NVRAM Over off-chip SPI-NOR Flash

This was the first time in 12 years that binary search trees were needed in microcontroller programming.

In this text, we will talk about how you can build an efficient software implementation of a non-volatile Key-Value Map (ki) over a cheap SPI NOR Flash for microcontroller projects. The point is simple. Need NVRAM.

An abstract data structure is required. Key-value. The key is a 32-bit integer. As data – a binary array of arbitrary length.

I already had a text about a simple, compact, naive, slow O (n) on-chip NOR Flash NVRAM https://habr.com/ru/articles/706972/, which generally works fine when 16kByte is available …128kBytes. Now it was necessary to create a full-fledged fast O(Log2(n)) NVRAM for off-chip NOR Flash(s) with sizes of 4….16 MByte.

Requirements for a great NVRAM

1–The working principle of NVRAM. You give a virtual 32bit address, data, data size, write data. You turn off the power. You turn on the power.

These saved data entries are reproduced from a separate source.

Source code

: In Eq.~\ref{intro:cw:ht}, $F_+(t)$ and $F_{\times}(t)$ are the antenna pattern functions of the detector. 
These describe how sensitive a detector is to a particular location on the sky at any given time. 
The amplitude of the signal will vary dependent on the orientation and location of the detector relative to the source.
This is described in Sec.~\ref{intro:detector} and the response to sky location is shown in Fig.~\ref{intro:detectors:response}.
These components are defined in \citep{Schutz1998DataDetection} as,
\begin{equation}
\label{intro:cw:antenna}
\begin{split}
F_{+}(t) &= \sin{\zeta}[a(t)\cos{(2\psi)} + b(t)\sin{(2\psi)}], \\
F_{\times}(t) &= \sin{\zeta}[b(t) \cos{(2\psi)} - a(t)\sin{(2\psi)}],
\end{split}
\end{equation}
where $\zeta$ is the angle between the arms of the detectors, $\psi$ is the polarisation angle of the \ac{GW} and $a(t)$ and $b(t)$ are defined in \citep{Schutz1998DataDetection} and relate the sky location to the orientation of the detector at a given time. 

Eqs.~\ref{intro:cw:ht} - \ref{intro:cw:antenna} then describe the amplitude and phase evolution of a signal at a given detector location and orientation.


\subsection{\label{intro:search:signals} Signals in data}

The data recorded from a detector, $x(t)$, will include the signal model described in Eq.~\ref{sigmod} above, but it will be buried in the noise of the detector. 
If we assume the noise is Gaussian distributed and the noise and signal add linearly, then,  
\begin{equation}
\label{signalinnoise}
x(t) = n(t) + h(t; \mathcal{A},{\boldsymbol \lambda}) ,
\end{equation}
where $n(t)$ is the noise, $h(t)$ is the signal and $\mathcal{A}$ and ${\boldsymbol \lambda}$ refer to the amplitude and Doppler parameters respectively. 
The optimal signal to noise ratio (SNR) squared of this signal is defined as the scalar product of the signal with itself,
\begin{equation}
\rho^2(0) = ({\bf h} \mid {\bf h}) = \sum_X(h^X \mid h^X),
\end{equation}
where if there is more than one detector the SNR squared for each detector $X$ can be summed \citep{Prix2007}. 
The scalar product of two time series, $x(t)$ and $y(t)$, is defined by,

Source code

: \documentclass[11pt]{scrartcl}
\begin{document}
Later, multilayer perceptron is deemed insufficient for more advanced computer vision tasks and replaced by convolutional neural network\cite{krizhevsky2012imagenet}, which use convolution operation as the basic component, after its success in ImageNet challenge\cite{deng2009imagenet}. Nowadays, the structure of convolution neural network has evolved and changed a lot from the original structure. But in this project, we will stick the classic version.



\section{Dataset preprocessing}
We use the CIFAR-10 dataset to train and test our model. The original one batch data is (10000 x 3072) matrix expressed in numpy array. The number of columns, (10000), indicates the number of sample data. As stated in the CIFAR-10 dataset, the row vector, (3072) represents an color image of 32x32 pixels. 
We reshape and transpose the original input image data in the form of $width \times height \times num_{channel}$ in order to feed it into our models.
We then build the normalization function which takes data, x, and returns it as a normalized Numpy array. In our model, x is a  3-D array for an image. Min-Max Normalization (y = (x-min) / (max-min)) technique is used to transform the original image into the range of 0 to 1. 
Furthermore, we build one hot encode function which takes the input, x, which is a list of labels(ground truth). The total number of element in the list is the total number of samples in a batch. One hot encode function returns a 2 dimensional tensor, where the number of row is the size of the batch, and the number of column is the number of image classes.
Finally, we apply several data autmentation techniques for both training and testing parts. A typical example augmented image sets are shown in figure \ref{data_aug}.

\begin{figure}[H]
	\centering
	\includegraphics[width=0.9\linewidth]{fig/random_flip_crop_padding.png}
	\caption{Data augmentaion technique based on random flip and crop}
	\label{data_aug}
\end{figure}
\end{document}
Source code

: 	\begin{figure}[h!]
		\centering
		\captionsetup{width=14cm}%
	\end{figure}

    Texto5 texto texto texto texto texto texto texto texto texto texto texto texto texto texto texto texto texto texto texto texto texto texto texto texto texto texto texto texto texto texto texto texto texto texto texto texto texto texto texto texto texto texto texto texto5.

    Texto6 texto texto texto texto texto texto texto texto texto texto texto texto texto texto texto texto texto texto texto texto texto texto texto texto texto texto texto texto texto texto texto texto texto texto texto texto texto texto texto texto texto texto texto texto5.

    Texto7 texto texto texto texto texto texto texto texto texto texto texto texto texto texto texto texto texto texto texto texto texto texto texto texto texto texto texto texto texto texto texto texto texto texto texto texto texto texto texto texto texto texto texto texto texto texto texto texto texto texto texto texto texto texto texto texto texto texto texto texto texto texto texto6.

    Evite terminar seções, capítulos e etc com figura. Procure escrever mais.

You give the virtual address, you receive the data and their size.

2–The previous data with the ADDR key should remain if the power is lost at the time of writing the next block.

3–Can store different size data. For example, 512 bytes or more in one entry.

4–Data must be retained when power is lost.

5–Knot must be inserted quickly

6–The node must be quickly located

7–The node must be removed quickly

8–There must be no empty spaces in memory. Records follow one after another, back to back. No alignment whatsoever.

9–Data must be equipped with CRC16. This will allow you to identify events such as power failure at the time of recording the node, and simply distinguish the frame from random numbers.

10–Data must be stored encrypted. This will protect the data if someone decides to glue the chip with orange Kapton tape and blow off the SPI-NOR Flash (a) chip with a hot air gun for later reading the dump (a) by another microcontroller and parsing the data types inside.

11–Data can be compressed. That is, to be compressed. This will allow more bytes of payload(s) to be loaded into NOR-Flash.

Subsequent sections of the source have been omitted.